● **WORK INSTRUCTION**: In the entries below, how many lines contain the string "void"? Give the number by itself.

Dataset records
########################################

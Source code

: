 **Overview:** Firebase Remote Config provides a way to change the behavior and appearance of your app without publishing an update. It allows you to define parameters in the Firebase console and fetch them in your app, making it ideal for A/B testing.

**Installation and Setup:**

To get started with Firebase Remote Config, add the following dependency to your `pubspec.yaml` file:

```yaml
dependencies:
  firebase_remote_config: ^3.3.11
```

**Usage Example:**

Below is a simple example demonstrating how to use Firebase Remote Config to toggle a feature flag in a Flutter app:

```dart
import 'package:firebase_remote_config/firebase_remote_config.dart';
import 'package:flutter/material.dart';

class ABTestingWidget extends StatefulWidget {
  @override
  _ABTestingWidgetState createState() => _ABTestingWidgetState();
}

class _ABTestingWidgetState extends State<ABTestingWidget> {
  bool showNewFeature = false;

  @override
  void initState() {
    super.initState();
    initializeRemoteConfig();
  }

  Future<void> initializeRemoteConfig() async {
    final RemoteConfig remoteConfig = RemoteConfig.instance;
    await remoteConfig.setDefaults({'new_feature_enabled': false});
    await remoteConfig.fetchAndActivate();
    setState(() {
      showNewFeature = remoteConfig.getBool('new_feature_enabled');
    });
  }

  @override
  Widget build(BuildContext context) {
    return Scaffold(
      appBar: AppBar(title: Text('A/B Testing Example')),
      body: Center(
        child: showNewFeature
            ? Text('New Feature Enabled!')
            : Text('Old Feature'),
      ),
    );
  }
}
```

########################################

● **COMPLETED EXERCISE**: 2